The first piece of commercial web development I did was in Perl 5. A lot of people can probably say the same thing. This one was a content-management system led by James Elson in 1999 at PSWeb Ltd, a small agency in Farringdon that renamed itself to Citria and expanded rapidly during 1999-2001 before deflating even more rapidly when the dotcom bust arrived.
My recollection was that this particular CMS only ever had one customer, the BBC, who used it only for their very small Digital Radio site. But I still have a copy of the code and on inspection it turns out to have some comments that must have been added during a later project, so perhaps it did get deployed elsewhere. It was a neat, unambitious system (that’s a good thing, James is a tasteful guy) that presented a dynamic inline-editing blocks-based admin interface on a backend URL while generating static pages at the front end.
I remember there was an open question, for a time, about whether the company should pursue a product strategy and make this first CMS, or something like it, the basis of its business, or else take up a project strategy and use whatever technology from whichever provider seemed most appropriate for each client. The latter approach won out. It’s interesting to speculate about the other option.
(I like to imagine that the release of Perl 6 is sparking tiresome reminiscences like this from ageing programmers across the world.)

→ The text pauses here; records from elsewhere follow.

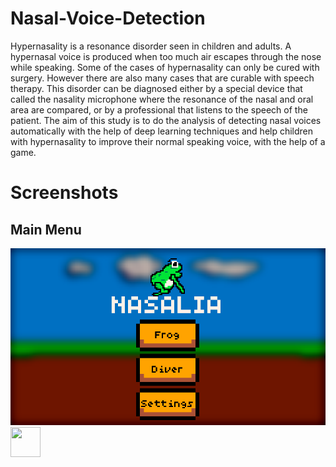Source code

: # Nasal-Voice-Detection
Hypernasality is a resonance disorder seen in children and adults. A hypernasal
voice is produced when too much air escapes through the nose while speaking. Some
of the cases of hypernasality can only be cured with surgery. However there are also
many cases that are curable with speech therapy. This disorder can be diagnosed either
by a special device that called the nasality microphone where the resonance of the nasal
and oral area are compared, or by a professional that listens to the speech of the patient.
The aim of this study is to do the analysis of detecting nasal voices automatically with
the help of deep learning techniques and help children with hypernasality to improve
their normal speaking voice, with the help of a game.

# Screenshots
## Main Menu
![Main Menu](/images/nasalia_main_menu.PNG)
<a href="Main Menu"><img src="[http://url.to/image.png](https://github.com/rahmetolmez/Nasal-Voice-Detection/blob/main/images/nasalia_main_menu.PNG)" align="left" height="48" width="48" ></a>
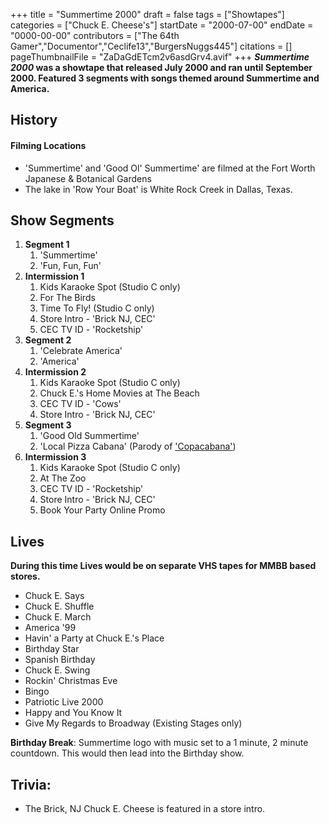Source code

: +++
title = "Summertime 2000"
draft = false
tags = ["Showtapes"]
categories = ["Chuck E. Cheese's"]
startDate = "2000-07-00"
endDate = "0000-00-00"
contributors = ["The 64th Gamer","Documentor","Ceclife13","BurgersNuggs445"]
citations = []
pageThumbnailFile = "ZaDaGdETcm2v6asdGrv4.avif"
+++
***Summertime 2000* was a showtape that released July 2000 and ran until September 2000.
Featured 3 segments with songs themed around Summertime and America.**

## History

#### Filming Locations

- 'Summertime' and 'Good Ol' Summertime' are filmed at the Fort Worth Japanese & Botanical Gardens
- The lake in 'Row Your Boat' is White Rock Creek in Dallas, Texas.

## Show Segments

1.  **Segment 1**
    1.  'Summertime'
    2.  'Fun, Fun, Fun'
2.  **Intermission 1**
    1.  Kids Karaoke Spot (Studio C only)
    2.  For The Birds
    3.  Time To Fly! (Studio C only)
    4.  Store Intro - 'Brick NJ, CEC'
    5.  CEC TV ID - 'Rocketship'
3.  **Segment 2**
    1.  'Celebrate America'
    2.  'America'
4.  **Intermission 2**
    1.  Kids Karaoke Spot (Studio C only)
    2.  Chuck E.'s Home Movies at The Beach
    3.  CEC TV ID - 'Cows'
    4.  Store Intro - 'Brick NJ, CEC'
5.  **Segment 3**
    1.  'Good Old Summertime'
    2.  'Local Pizza Cabana' (Parody of ['Copacabana'](https://en.wikipedia.org/wiki/Copacabana_(song)))
6.  **Intermission 3**
    1.  Kids Karaoke Spot (Studio C only)
    2.  At The Zoo
    3.  CEC TV ID - 'Rocketship'
    4.  Store Intro - 'Brick NJ, CEC'
    5.  Book Your Party Online Promo

## Lives

**During this time Lives would be on separate VHS tapes for MMBB based stores.**

- Chuck E. Says
- Chuck E. Shuffle
- Chuck E. March
- America '99
- Havin' a Party at Chuck E.'s Place
- Birthday Star
- Spanish Birthday
- Chuck E. Swing
- Rockin' Christmas Eve
- Bingo
- Patriotic Live 2000
- Happy and You Know It
- Give My Regards to Broadway (Existing Stages only)

**Birthday Break**: Summertime logo with music set to a 1 minute, 2 minute countdown. This would then lead into the Birthday show.

## Trivia:

- The Brick, NJ Chuck E. Cheese is featured in a store intro.
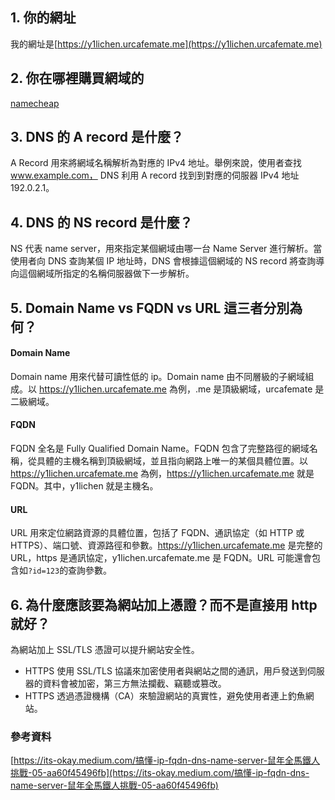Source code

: ## 1. 你的網址
我的網址是[https://y1lichen.urcafemate.me](https://y1lichen.urcafemate.me)
## 2. 你在哪裡購買網域的
[namecheap](https://www.namecheap.com)

## 3. DNS 的 A record 是什麼？

A Record 用來將網域名稱解析為對應的 IPv4 地址。舉例來說，使用者查找 www.example.com， DNS 利用 A record 找到到對應的伺服器 IPv4 地址192.0.2.1。

## 4. DNS 的 NS record 是什麼？

NS 代表 name server，用來指定某個網域由哪一台 Name Server 進行解析。當使用者向 DNS 查詢某個 IP 地址時，DNS 會根據這個網域的 NS record 將查詢導向這個網域所指定的名稱伺服器做下一步解析。
## 5. Domain Name vs FQDN vs URL 這三者分別為何？
#### Domain Name

Domain name 用來代替可讀性低的 ip。Domain name 由不同層級的子網域組成。以 https://y1lichen.urcafemate.me 為例，.me 是頂級網域，urcafemate 是二級網域。
#### FQDN

FQDN 全名是 Fully Qualified Domain Name。FQDN 包含了完整路徑的網域名稱，從具體的主機名稱到頂級網域，並且指向網路上唯一的某個具體位置。以 https://y1lichen.urcafemate.me 為例，https://y1lichen.urcafemate.me 就是 FQDN。其中，y1lichen 就是主機名。
#### URL

URL 用來定位網路資源的具體位置，包括了 FQDN、通訊協定（如 HTTP 或 HTTPS）、端口號、資源路徑和參數。https://y1lichen.urcafemate.me 是完整的 URL，https 是通訊協定，y1lichen.urcafemate.me 是 FQDN。URL 可能還會包含如`?id=123`的查詢參數。

## 6. 為什麼應該要為網站加上憑證？而不是直接用 http 就好？

為網站加上 SSL/TLS 憑證可以提升網站安全性。
- HTTPS 使用 SSL/TLS 協議來加密使用者與網站之間的通訊，用戶發送到伺服器的資料會被加密，第三方無法攔截、竊聽或篡改。
- HTTPS 透過憑證機構（CA）來驗證網站的真實性，避免使用者連上釣魚網站。

### 參考資料
[https://its-okay.medium.com/搞懂-ip-fqdn-dns-name-server-鼠年全馬鐵人挑戰-05-aa60f45496fb](https://its-okay.medium.com/搞懂-ip-fqdn-dns-name-server-鼠年全馬鐵人挑戰-05-aa60f45496fb)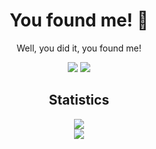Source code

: 
<h1 align="center">You found me! 👋</h1>


<p align="center">Well, you did it, you found me! </p>


<p align="center">
 
 <img src="https://badges.pufler.dev/visits/MrJohnDev/MrJohnDev"/> 
 <a href="https://github.com/MrJohnDev?tab=repositories">
   <img src="https://badges.pufler.dev/repos/MrJohnDev"/>
</a>


</p>

<h2 align="center">Statistics</h2> 
<p align="center">
<a href="https://github.com/MrJohnDev/MrJohnDev">
  <img align="center" src="https://github-readme-stats-eight-dun.vercel.app/api?username=MrJohnDev&count_private=true&show_icons=true&theme=default&random=3" />
</a>
<br />
<a href="https://github.com/MrJohnDev/MrJohnDev">
  <img align="center" src="https://github-readme-stats-eight-dun.vercel.app/api/top-langs/?username=MrJohnDev&layout=compact&theme=default&langs_count=8&count_private=true&random=3" />
</a>
</p>
<br />
<br />
<br /> 
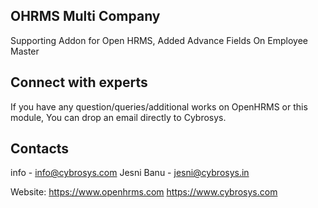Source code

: OHRMS Multi Company
---------------------
Supporting Addon for Open HRMS, Added Advance Fields On Employee Master

Connect with experts
--------------------

If you have any question/queries/additional works on OpenHRMS or this module, You can drop an email directly to Cybrosys.

Contacts
--------
info - info@cybrosys.com
Jesni Banu - jesni@cybrosys.in

Website:
https://www.openhrms.com
https://www.cybrosys.com
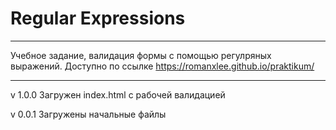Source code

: # Regular Expressions
----

Учебное задание, валидация формы с помощью регулряных выражений.
Доступно по ссылке https://romanxlee.github.io/praktikum/

----
v 1.0.0
Загружен index.html с рабочей валидацией

v 0.0.1
Загружены начальные файлы
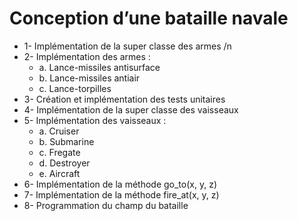 # Conception d’une bataille navale

* 1-	Implémentation de la super classe des armes /n
* 2-	Implémentation des armes : 
   * a.	Lance-missiles antisurface
   * b.	Lance-missiles antiair
   * c.	Lance-torpilles
* 3-	Création et implémentation des tests unitaires
* 4-	Implémentation de la super classe des vaisseaux
* 5-	Implémentation des vaisseaux :
   * a. Cruiser
   * b.	Submarine
   * c.	Fregate
   * d.	Destroyer
   * e.	Aircraft
* 6-	Implémentation de la méthode go_to(x, y, z)
* 7-	Implémentation de la méthode fire_at(x, y, z)
* 8-	Programmation du champ du bataille
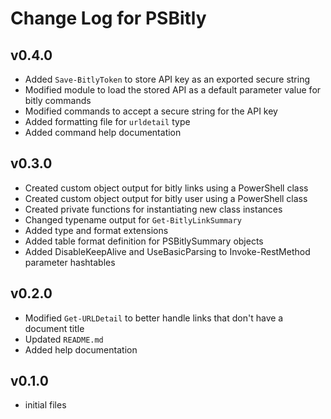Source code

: # Change Log for PSBitly

## v0.4.0

+ Added `Save-BitlyToken` to store API key as an exported secure string
+ Modified module to load the stored API as a default parameter value for bitly commands
+ Modified commands to accept a secure string for the API key
+ Added formatting file for `urldetail` type
+ Added command help documentation

## v0.3.0

+ Created custom object output for bitly links using a PowerShell class
+ Created custom object output for bitly user using a PowerShell class
+ Created private functions for instantiating new class instances
+ Changed typename output for `Get-BitlyLinkSummary`
+ Added type and format extensions
+ Added table format definition for PSBitlySummary objects
+ Added DisableKeepAlive and UseBasicParsing to Invoke-RestMethod parameter hashtables

## v0.2.0

+ Modified `Get-URLDetail` to better handle links that don't have a document title
+ Updated `README.md`
+ Added help documentation

## v0.1.0

+ initial files
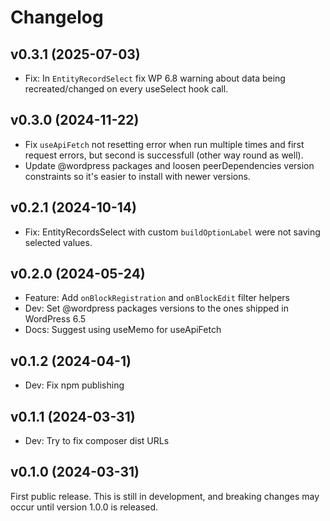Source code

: # Changelog

## v0.3.1 (2025-07-03)

- Fix: In `EntityRecordSelect` fix WP 6.8 warning about data being recreated/changed on every
  useSelect hook call.

## v0.3.0 (2024-11-22)

- Fix `useApiFetch` not resetting error when run multiple times and first request errors, but second
  is successfull (other way round as well).
- Update @wordpress packages and loosen peerDependencies version constraints so it's easier to
  install with newer versions.

## v0.2.1 (2024-10-14)

- Fix: EntityRecordsSelect with custom `buildOptionLabel` were not saving selected values.

## v0.2.0 (2024-05-24)

- Feature: Add `onBlockRegistration` and `onBlockEdit` filter helpers
- Dev: Set @wordpress packages versions to the ones shipped in WordPress 6.5
- Docs: Suggest using useMemo for useApiFetch

## v0.1.2 (2024-04-1)

- Dev: Fix npm publishing

## v0.1.1 (2024-03-31)

- Dev: Try to fix composer dist URLs

## v0.1.0 (2024-03-31)

First public release.
This is still in development, and breaking changes may occur until version 1.0.0 is released.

Perl 6 looks like an interesting language. (It’s a different language from Perl 5, not compatible with it.) The great strength of Perl was of course its text-processing capacity, and for all the fun/cute/radically-unmaintainable syntax showcased on the Perl 6 site, it’s clear that that’s still a big focus. Perl 6 appears to be the first language to attempt to do the right thing with Unicode from the ground up: that is, to represent text as Unicode graphemes, rather than byte strings (like C/C++), awkward UTF-16 sequences (Java), or ISO-10646 codepoint sequences (Python 3). This could, in principle, mean your ad-hoc botched-together text processing script in Perl 6 has a better chance of working reliably across multilingual inputs than it would in any other language. Since plenty of ad-hoc botched-together text processing still goes on in companies around the world, that has the feel of a good thing.
Actually, Swift also represents text as Unicode scalars : https://developer.apple.com/library/ios/documentation/Swift/Conceptual/Swift_Programming_Language/StringsAndCharacters.html
This actually quite complicates many common operations, in particular substring ranges and iterating over characters.
Interesting, I didn’t know that. I would have guessed Swift just exposed the Java-like NSString. Looks like it’s still UTF-16 behind the scenes but the API exposes grapheme clusters.
Operations like substring are intrinsically complex, they just feel like they should be simple because we’re so used to using string types that only properly represent some very simple sorts of text.
(Getting more familiar with Swift is still on my list of things to do… maybe this year!)